Stability and Receptivity of Three-Dimensional Boundary Layers

Sammanfattning: The stability and the receptivity of three-dimensional flat plate boundary layers is studied employing parabolised stability equations. These allow for computationally efficient parametric studies. Two different sets of equations are used. The stability of modal disturbances in the form of crossflow vortices is studied by means of the well-known classical parabolised stability equations (PSE). A new method is developed which is applicable to more general vortical-type disturbances. It is based on a modified version of the classical PSE and describes both modal and non-modal growth in three-dimensional boundary layers. This modified PSE approach is used in conjunction with a Lagrange multiplier technique to compute spatial optimal disturbances in three-dimensional boundary layers. These take the form of streamwise oriented tilted vortices initially and develop into streaks further downstream. When entering the domain where modal disturbances become unstable optimal disturbances smoothly evolve into crossflow modes. It is found that non-modal growth is of significant magnitude in three-dimensional boundary layers. Both the lift-up and the Orr mechanism are identified as the physical mechanisms behind non-modal growth. Furthermore, the modified PSE are used to determine the response of three-dimensional boundary layers to vortical free-stream disturbances.
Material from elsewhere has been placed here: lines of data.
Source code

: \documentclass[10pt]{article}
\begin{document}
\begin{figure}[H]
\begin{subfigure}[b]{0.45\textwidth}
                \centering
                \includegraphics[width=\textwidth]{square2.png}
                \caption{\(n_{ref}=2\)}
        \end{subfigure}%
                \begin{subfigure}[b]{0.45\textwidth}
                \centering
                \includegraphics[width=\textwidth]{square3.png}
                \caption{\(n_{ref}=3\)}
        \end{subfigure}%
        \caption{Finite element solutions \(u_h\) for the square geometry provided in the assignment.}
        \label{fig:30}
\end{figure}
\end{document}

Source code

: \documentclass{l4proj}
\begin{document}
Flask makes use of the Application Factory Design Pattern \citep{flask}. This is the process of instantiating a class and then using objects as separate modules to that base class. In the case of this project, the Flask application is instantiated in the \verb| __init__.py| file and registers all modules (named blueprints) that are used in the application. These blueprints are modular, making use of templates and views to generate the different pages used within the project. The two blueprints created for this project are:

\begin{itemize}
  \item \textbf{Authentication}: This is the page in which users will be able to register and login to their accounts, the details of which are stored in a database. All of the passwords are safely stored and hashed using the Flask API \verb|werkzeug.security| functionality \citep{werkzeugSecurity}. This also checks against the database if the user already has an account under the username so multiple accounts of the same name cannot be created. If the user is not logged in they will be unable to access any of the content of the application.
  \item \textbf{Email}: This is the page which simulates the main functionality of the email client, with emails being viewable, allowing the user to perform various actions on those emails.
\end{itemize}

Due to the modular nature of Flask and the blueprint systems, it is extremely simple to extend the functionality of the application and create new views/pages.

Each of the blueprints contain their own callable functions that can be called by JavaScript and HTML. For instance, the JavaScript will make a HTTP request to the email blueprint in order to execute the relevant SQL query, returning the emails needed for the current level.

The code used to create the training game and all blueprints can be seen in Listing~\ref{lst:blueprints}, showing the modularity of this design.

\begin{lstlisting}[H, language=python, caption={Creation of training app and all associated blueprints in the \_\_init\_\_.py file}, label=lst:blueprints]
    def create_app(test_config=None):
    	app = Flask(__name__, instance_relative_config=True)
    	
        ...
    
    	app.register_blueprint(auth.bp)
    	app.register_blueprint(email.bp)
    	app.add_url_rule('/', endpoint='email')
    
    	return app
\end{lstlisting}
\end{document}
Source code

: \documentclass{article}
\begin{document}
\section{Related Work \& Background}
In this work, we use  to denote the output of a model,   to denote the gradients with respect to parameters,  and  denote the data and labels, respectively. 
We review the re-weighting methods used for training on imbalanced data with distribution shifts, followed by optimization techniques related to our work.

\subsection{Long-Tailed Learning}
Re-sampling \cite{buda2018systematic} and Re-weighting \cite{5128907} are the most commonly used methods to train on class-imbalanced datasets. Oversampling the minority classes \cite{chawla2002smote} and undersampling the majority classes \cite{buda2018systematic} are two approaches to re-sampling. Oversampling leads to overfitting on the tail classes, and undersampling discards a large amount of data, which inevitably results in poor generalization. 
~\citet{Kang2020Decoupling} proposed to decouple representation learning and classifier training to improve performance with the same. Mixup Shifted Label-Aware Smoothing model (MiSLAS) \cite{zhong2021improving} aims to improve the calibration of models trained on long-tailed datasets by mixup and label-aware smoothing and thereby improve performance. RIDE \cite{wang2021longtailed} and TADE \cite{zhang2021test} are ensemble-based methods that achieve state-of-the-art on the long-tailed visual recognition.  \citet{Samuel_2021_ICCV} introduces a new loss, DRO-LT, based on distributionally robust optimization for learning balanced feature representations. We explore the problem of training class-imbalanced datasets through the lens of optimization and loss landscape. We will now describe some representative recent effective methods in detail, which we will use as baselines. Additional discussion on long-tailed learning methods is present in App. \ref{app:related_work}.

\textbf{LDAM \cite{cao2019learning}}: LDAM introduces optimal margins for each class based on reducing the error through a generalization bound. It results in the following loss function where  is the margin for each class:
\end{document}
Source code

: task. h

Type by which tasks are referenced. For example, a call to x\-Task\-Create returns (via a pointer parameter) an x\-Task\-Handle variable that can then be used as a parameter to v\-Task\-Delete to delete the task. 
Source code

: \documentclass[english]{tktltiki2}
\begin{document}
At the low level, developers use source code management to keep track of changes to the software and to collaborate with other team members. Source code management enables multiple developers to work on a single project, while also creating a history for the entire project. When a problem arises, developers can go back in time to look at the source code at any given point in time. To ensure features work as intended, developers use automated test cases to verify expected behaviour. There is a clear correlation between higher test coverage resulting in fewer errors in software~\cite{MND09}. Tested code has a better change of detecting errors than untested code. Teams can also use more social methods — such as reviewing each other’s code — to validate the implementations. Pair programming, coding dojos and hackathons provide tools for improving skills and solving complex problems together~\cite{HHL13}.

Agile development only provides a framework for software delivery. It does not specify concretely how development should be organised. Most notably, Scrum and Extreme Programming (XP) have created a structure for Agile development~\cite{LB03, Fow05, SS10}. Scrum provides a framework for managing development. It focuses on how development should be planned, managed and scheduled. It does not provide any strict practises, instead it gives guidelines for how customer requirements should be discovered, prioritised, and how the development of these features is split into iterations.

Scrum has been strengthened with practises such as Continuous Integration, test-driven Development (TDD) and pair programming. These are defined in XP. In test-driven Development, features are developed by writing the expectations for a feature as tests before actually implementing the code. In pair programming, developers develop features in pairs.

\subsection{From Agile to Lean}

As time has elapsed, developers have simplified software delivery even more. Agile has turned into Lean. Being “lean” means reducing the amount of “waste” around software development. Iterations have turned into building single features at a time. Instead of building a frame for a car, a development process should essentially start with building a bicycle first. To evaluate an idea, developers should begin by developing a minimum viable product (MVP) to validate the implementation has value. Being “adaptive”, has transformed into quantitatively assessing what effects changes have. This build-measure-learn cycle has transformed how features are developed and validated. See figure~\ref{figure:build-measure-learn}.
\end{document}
By comparing to results from direct numerical simulations it is shown that the response, including initial transient behaviour, is described very accurately. Extensive parametric studies are performed where effects of free-stream turbulence are modelled by filtering with an energy spectrum characteristic for homogeneous isotropic turbulence. It is found that a quantitative prediction of the boundary layer response to free-stream turbulence requires detailed information about the incoming turbulent flow field. Finally, the adjoint of the classical PSE is used to determine the receptivity of modal disturbances with respect to localised surface roughness. It is shown that the adjoint approach yields perfect agreement with results from Finite-Reynold-Number Theory (FRNT) if the boundary layer is assumed to be locally parallel.  Receptivity is attenuated if nonlocal and non-parallel effects are accounted for. Comparisons to direct numerical simulations and extended parametric studies are presented.